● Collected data
+--
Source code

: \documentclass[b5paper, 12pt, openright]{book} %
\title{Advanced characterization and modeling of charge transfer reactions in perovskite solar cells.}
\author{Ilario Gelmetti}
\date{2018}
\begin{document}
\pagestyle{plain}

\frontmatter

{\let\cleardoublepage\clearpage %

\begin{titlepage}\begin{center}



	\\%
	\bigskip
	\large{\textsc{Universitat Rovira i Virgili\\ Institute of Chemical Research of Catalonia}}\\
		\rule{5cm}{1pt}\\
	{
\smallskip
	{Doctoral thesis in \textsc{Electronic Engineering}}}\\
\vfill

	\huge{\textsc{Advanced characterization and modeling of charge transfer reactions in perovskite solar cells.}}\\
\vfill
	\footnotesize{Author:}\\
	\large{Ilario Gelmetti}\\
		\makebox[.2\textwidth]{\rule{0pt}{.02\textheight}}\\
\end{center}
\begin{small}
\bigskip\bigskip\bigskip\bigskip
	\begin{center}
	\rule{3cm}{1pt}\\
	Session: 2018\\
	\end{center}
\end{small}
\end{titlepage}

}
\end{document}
+--
● WHAT TO WORK ON
Copy each line in the entries above where "charge" turns up.

● RESPONSE TO THIS TASK
\title{Advanced characterization and modeling of charge transfer reactions in perovskite solar cells.}
	\huge{\textsc{Advanced characterization and modeling of charge transfer reactions in perovskite solar cells.}}\\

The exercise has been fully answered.